At the moment, I'm thinking about Getrude Stein and the roses. How maybe "a rose is a rose is a rose" is to say there is no word no other way for me to come close to the experience of a rose but you know and I know that despite the futility, the poetry is my way of trying. And then I think about hope, about the distance between expectation and reality, and how to surrender is to acknowledge that the perfect shade of green is elusive. Which is not to say that you don't stop dreaming, but that maybe for a moment this patch of moss will do, I am alive.

Yesterday, for a moment it felt like spring. I was walking down a long sloping staircase and the floor was a bed of rose petals. Bright and pink and red. The sky was blue.

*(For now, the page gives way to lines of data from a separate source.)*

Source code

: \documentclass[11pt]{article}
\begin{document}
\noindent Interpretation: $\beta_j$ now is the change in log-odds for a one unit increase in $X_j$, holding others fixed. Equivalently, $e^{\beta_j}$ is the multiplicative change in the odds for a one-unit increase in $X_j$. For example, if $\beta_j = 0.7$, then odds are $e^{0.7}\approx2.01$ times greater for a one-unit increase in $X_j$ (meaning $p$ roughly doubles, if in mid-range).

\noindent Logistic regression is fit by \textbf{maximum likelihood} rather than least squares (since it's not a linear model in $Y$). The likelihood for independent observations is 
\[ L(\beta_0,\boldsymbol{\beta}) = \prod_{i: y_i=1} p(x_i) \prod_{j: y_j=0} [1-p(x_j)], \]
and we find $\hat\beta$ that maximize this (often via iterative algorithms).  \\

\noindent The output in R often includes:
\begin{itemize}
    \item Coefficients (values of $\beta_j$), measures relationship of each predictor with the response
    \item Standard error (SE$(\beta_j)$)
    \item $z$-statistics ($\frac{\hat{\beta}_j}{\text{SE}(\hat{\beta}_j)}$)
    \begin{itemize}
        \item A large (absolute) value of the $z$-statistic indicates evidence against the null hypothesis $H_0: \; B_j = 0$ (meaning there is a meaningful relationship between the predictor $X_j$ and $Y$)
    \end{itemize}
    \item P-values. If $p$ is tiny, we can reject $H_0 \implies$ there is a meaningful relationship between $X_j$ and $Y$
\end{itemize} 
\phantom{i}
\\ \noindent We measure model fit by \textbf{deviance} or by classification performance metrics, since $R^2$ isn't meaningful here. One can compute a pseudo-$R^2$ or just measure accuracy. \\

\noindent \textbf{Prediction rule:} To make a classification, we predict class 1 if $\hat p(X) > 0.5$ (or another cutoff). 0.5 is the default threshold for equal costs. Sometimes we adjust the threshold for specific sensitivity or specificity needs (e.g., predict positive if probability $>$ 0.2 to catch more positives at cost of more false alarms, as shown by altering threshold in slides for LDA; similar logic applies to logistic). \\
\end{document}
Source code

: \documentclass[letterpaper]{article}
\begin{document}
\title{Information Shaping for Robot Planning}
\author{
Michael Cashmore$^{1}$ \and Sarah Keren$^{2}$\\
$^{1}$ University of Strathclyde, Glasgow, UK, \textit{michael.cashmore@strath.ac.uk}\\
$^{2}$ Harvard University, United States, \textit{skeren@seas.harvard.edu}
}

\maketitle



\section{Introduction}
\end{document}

And the memory of summer was something vivid. 


1

I was thinking about Mary Oliver's 'Worm Moon' when I wrote this poem. It's part of her collection Twelve Moons, where she writes about the shifting lunar cycles, the natural world, and how death is woven into the fabric of life. Part of the title and the last stanza are words from this poem. Sometimes I worry it's lazy but I like to think it's my way of acknowledging that I didn't arrive to the poetry alone. I'll share that poem below.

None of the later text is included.